▶ **DESCRIPTION OF THE TASK**: Copy all entries exactly.

(Saved entries)
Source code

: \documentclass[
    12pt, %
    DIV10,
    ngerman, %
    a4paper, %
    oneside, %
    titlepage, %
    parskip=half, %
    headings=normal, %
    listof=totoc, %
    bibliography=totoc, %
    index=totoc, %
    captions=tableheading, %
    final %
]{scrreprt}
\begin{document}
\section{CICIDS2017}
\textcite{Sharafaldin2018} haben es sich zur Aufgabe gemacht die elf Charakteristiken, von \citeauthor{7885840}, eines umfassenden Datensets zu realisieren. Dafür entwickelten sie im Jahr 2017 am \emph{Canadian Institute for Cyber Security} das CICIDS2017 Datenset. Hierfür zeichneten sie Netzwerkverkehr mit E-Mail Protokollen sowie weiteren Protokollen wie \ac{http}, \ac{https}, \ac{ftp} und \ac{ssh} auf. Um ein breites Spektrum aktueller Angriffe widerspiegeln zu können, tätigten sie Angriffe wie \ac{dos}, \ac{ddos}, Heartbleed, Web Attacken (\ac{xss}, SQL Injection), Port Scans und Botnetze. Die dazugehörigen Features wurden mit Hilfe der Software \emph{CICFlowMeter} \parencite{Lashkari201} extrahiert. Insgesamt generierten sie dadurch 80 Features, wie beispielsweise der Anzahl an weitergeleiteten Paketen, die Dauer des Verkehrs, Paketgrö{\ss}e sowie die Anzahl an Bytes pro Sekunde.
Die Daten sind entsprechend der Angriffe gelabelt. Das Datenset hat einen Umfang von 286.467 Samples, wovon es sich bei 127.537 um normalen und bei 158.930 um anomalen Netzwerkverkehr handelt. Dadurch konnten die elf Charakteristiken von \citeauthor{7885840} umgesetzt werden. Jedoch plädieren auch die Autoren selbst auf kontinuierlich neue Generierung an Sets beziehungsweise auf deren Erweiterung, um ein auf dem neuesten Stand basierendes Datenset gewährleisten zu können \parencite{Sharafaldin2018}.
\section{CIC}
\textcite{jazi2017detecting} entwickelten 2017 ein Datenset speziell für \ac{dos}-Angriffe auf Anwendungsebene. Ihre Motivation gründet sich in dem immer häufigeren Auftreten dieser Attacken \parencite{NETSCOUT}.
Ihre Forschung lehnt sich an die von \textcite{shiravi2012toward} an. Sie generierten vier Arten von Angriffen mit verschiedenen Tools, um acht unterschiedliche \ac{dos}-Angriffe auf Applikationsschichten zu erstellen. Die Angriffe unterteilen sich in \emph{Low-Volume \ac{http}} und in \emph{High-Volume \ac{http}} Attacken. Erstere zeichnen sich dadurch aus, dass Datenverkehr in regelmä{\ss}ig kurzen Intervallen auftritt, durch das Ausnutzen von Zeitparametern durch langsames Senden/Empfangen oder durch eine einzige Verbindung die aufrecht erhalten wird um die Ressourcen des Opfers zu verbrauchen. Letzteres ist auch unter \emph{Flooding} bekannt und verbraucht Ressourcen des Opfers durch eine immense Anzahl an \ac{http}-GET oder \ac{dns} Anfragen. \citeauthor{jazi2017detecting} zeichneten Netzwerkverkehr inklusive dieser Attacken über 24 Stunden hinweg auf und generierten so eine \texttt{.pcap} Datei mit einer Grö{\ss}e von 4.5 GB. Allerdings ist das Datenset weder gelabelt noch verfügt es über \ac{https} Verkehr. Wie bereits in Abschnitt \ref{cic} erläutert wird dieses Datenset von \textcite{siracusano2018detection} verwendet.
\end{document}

▶ **RESPONSE TO THE TASK**:
Source code

: \documentclass[
    12pt, %
    DIV10,
    ngerman, %
    a4paper, %
    oneside, %
    titlepage, %
    parskip=half, %
    headings=normal, %
    listof=totoc, %
    bibliography=totoc, %
    index=totoc, %
    captions=tableheading, %
    final %
]{scrreprt}
\begin{document}
\section{CICIDS2017}
\textcite{Sharafaldin2018} haben es sich zur Aufgabe gemacht die elf Charakteristiken, von \citeauthor{7885840}, eines umfassenden Datensets zu realisieren. Dafür entwickelten sie im Jahr 2017 am \emph{Canadian Institute for Cyber Security} das CICIDS2017 Datenset. Hierfür zeichneten sie Netzwerkverkehr mit E-Mail Protokollen sowie weiteren Protokollen wie \ac{http}, \ac{https}, \ac{ftp} und \ac{ssh} auf. Um ein breites Spektrum aktueller Angriffe widerspiegeln zu können, tätigten sie Angriffe wie \ac{dos}, \ac{ddos}, Heartbleed, Web Attacken (\ac{xss}, SQL Injection), Port Scans und Botnetze. Die dazugehörigen Features wurden mit Hilfe der Software \emph{CICFlowMeter} \parencite{Lashkari201} extrahiert. Insgesamt generierten sie dadurch 80 Features, wie beispielsweise der Anzahl an weitergeleiteten Paketen, die Dauer des Verkehrs, Paketgrö{\ss}e sowie die Anzahl an Bytes pro Sekunde.
Die Daten sind entsprechend der Angriffe gelabelt. Das Datenset hat einen Umfang von 286.467 Samples, wovon es sich bei 127.537 um normalen und bei 158.930 um anomalen Netzwerkverkehr handelt. Dadurch konnten die elf Charakteristiken von \citeauthor{7885840} umgesetzt werden. Jedoch plädieren auch die Autoren selbst auf kontinuierlich neue Generierung an Sets beziehungsweise auf deren Erweiterung, um ein auf dem neuesten Stand basierendes Datenset gewährleisten zu können \parencite{Sharafaldin2018}.
\section{CIC}
\textcite{jazi2017detecting} entwickelten 2017 ein Datenset speziell für \ac{dos}-Angriffe auf Anwendungsebene. Ihre Motivation gründet sich in dem immer häufigeren Auftreten dieser Attacken \parencite{NETSCOUT}.
Ihre Forschung lehnt sich an die von \textcite{shiravi2012toward} an. Sie generierten vier Arten von Angriffen mit verschiedenen Tools, um acht unterschiedliche \ac{dos}-Angriffe auf Applikationsschichten zu erstellen. Die Angriffe unterteilen sich in \emph{Low-Volume \ac{http}} und in \emph{High-Volume \ac{http}} Attacken. Erstere zeichnen sich dadurch aus, dass Datenverkehr in regelmä{\ss}ig kurzen Intervallen auftritt, durch das Ausnutzen von Zeitparametern durch langsames Senden/Empfangen oder durch eine einzige Verbindung die aufrecht erhalten wird um die Ressourcen des Opfers zu verbrauchen. Letzteres ist auch unter \emph{Flooding} bekannt und verbraucht Ressourcen des Opfers durch eine immense Anzahl an \ac{http}-GET oder \ac{dns} Anfragen. \citeauthor{jazi2017detecting} zeichneten Netzwerkverkehr inklusive dieser Attacken über 24 Stunden hinweg auf und generierten so eine \texttt{.pcap} Datei mit einer Grö{\ss}e von 4.5 GB. Allerdings ist das Datenset weder gelabelt noch verfügt es über \ac{https} Verkehr. Wie bereits in Abschnitt \ref{cic} erläutert wird dieses Datenset von \textcite{siracusano2018detection} verwendet.
\end{document}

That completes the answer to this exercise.